**WHAT NEEDS TO BE DONE**
Comb through the entries for "decoder" and pull out each line that holds it.
┌─ DATA FOR REVIEW
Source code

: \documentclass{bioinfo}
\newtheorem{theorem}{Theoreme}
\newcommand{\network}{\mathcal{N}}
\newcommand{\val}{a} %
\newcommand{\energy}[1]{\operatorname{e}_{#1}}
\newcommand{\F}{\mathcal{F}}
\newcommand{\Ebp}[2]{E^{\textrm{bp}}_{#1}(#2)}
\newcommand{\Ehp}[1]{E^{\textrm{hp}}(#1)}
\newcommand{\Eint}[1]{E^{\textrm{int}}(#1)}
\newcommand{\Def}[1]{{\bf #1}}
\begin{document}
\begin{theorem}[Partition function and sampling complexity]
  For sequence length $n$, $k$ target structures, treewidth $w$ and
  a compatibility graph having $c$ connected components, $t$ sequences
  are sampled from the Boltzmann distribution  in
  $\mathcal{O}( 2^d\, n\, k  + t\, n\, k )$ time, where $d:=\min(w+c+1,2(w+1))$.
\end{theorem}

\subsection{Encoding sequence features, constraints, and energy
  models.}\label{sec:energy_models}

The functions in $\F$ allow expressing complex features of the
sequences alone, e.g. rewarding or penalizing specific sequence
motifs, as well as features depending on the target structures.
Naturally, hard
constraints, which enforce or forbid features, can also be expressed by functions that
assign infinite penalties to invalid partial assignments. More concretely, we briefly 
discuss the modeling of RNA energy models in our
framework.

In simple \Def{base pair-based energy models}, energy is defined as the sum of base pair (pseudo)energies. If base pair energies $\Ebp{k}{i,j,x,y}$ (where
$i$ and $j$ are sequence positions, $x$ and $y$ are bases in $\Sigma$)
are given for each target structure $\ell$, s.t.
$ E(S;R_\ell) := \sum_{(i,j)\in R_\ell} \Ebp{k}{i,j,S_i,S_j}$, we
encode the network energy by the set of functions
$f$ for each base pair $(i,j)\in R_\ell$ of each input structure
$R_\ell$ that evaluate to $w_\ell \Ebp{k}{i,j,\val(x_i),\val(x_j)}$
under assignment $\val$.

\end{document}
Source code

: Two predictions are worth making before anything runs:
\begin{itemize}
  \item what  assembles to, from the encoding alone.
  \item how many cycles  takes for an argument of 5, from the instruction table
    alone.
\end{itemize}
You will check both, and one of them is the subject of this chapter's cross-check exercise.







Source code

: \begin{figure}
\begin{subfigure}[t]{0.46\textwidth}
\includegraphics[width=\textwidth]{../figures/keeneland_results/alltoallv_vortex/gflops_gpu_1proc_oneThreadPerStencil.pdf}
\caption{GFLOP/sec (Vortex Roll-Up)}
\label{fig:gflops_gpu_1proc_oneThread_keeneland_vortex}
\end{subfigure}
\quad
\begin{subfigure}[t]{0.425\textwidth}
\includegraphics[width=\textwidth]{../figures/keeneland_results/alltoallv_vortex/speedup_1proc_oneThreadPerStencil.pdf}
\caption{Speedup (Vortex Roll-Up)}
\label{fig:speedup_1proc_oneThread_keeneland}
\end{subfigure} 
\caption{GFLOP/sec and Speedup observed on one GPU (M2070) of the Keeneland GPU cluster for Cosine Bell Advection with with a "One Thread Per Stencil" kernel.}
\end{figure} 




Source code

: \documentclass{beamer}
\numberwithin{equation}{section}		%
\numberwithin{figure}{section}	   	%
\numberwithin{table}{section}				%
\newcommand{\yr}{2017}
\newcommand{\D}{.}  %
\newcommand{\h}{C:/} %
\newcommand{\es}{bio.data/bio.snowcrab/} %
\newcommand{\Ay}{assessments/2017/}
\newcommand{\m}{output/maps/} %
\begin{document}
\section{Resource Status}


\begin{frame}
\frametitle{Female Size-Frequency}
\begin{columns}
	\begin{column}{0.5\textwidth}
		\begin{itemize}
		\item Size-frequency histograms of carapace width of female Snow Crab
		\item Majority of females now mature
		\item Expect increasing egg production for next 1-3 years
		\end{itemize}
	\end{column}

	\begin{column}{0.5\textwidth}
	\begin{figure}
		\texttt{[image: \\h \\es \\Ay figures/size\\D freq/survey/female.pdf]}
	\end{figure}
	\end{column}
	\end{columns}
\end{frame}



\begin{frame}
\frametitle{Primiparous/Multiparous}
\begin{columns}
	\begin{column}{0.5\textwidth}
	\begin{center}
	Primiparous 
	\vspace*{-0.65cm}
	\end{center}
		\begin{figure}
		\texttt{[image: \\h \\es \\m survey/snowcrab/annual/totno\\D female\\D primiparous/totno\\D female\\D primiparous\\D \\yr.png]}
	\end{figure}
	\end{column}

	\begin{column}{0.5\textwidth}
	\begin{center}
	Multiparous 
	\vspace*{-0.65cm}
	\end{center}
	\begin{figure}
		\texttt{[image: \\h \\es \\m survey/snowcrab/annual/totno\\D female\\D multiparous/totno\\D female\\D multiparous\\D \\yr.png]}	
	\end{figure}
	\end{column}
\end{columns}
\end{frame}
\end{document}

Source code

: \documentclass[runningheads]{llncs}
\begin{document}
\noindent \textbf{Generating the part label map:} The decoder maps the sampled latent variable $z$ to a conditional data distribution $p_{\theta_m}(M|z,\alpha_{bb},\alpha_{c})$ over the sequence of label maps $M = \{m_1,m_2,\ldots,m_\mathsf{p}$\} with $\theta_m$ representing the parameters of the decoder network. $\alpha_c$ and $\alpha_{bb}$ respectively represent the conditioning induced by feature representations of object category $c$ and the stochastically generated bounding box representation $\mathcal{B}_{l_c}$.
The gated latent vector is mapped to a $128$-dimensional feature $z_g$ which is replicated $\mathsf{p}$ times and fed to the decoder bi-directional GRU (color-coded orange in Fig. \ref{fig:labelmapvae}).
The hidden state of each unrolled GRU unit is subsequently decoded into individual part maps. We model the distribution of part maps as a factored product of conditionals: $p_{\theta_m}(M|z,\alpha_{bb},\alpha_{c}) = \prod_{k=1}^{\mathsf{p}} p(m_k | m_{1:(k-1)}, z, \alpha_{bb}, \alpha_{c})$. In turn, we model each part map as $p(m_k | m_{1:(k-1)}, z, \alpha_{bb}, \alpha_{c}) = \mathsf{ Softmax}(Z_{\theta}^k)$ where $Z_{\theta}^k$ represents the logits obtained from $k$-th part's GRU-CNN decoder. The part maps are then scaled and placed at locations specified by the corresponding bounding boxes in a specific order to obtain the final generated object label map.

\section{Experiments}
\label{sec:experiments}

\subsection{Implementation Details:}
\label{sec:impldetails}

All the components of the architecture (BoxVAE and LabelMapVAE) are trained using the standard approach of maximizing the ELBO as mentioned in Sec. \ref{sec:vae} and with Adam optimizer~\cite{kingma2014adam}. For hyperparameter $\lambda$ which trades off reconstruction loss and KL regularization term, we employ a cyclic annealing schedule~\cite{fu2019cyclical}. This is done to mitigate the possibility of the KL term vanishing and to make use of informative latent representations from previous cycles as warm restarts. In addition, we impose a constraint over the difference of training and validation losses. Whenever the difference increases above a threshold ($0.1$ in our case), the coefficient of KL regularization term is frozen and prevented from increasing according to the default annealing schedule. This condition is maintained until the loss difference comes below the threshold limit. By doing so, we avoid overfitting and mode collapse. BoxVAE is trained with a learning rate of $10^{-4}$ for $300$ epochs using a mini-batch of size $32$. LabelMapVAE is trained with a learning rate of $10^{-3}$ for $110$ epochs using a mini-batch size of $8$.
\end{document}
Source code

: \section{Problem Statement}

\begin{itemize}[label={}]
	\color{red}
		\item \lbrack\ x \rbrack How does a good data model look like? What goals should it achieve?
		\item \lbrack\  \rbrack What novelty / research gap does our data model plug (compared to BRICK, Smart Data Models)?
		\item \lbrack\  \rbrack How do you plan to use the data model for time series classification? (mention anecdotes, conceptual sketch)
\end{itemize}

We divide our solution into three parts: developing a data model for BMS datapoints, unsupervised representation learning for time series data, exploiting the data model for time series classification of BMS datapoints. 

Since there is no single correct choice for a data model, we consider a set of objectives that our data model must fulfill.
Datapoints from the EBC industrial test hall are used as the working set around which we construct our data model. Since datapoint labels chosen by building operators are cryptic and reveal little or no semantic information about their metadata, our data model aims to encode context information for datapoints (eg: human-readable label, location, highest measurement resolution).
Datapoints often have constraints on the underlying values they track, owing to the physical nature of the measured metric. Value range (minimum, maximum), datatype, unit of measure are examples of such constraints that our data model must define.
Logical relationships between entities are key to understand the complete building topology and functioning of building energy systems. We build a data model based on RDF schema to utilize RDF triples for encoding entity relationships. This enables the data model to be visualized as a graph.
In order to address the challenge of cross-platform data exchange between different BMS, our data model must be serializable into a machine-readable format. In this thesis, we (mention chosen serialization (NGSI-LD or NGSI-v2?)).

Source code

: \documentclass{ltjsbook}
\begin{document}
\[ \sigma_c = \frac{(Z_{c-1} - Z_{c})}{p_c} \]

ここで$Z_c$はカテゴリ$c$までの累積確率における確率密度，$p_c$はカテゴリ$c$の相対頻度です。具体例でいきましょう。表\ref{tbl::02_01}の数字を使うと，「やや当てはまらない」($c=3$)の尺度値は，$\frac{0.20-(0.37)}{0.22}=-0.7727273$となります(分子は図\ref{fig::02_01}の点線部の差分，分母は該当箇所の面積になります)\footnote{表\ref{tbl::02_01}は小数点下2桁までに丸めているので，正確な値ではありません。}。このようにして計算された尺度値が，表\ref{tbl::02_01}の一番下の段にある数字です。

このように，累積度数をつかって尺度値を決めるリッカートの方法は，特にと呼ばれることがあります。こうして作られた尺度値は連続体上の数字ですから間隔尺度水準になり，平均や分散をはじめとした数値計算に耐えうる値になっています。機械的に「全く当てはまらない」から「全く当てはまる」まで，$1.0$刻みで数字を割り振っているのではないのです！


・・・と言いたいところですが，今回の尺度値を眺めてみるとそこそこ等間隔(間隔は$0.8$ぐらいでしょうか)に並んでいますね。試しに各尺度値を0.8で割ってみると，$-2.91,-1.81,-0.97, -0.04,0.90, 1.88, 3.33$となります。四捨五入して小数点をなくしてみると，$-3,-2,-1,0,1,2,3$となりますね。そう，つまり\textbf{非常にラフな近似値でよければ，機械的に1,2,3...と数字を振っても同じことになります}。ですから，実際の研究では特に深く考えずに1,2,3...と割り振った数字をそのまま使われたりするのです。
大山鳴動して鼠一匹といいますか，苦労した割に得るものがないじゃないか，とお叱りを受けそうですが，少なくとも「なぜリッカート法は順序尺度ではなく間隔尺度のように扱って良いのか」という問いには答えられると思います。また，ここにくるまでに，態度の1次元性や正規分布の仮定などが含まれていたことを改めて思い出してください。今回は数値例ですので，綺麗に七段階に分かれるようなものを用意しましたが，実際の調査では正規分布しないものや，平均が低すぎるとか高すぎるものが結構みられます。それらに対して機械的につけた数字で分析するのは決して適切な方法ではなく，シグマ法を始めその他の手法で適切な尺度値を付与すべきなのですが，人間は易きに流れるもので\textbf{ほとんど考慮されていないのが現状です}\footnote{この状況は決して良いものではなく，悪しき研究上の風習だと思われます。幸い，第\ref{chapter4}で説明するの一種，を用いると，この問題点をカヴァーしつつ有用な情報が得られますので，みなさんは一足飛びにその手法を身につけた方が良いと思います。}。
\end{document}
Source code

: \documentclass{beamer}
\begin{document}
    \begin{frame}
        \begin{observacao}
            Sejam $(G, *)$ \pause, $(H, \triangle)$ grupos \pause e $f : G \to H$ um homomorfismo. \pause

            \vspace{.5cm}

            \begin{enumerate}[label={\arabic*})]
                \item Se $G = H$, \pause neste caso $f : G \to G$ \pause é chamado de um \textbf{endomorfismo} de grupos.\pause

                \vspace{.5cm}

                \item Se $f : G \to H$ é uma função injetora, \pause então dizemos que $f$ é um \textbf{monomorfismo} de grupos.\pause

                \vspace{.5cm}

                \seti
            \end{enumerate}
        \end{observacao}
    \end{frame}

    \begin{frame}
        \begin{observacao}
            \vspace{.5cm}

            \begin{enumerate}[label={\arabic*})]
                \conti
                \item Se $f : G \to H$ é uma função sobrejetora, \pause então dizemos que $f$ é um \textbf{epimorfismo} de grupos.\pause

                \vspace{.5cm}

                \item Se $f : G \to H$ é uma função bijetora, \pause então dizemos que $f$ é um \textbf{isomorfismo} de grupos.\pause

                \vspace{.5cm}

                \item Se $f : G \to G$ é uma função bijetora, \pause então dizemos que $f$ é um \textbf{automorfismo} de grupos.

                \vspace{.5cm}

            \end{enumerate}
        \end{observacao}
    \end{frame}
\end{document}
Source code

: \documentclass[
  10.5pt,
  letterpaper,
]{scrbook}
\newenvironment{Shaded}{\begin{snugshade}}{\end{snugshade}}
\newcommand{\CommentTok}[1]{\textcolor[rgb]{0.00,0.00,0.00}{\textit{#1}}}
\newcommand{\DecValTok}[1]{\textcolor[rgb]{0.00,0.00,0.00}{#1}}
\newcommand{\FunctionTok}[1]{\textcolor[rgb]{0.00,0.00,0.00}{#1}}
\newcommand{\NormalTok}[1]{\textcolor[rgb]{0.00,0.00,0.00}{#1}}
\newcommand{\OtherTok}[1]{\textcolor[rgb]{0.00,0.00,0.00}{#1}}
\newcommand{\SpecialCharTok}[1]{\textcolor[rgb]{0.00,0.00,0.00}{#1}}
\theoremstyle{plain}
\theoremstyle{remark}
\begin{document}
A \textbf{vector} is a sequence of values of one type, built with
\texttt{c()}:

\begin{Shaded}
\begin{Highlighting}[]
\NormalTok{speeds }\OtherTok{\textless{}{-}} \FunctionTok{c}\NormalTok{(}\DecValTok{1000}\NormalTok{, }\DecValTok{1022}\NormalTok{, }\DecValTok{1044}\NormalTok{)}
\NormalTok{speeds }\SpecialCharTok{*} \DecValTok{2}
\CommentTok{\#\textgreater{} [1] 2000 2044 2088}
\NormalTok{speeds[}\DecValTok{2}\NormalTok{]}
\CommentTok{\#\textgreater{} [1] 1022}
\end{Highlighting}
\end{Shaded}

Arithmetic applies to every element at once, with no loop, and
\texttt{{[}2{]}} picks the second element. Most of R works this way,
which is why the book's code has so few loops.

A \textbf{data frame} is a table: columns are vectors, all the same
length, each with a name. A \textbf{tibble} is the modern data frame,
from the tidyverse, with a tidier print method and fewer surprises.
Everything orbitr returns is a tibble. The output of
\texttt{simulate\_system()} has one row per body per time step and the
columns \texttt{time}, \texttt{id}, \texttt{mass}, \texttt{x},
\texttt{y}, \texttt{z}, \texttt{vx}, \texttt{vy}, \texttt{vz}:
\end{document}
└─
**YOUR SOLUTION**
\noindent \textbf{Generating the part label map:} The decoder maps the sampled latent variable $z$ to a conditional data distribution $p_{\theta_m}(M|z,\alpha_{bb},\alpha_{c})$ over the sequence of label maps $M = \{m_1,m_2,\ldots,m_\mathsf{p}$\} with $\theta_m$ representing the parameters of the decoder network. $\alpha_c$ and $\alpha_{bb}$ respectively represent the conditioning induced by feature representations of object category $c$ and the stochastically generated bounding box representation $\mathcal{B}_{l_c}$.
The gated latent vector is mapped to a $128$-dimensional feature $z_g$ which is replicated $\mathsf{p}$ times and fed to the decoder bi-directional GRU (color-coded orange in Fig. \ref{fig:labelmapvae}).
The hidden state of each unrolled GRU unit is subsequently decoded into individual part maps. We model the distribution of part maps as a factored product of conditionals: $p_{\theta_m}(M|z,\alpha_{bb},\alpha_{c}) = \prod_{k=1}^{\mathsf{p}} p(m_k | m_{1:(k-1)}, z, \alpha_{bb}, \alpha_{c})$. In turn, we model each part map as $p(m_k | m_{1:(k-1)}, z, \alpha_{bb}, \alpha_{c}) = \mathsf{ Softmax}(Z_{\theta}^k)$ where $Z_{\theta}^k$ represents the logits obtained from $k$-th part's GRU-CNN decoder. The part maps are then scaled and placed at locations specified by the corresponding bounding boxes in a specific order to obtain the final generated object label map.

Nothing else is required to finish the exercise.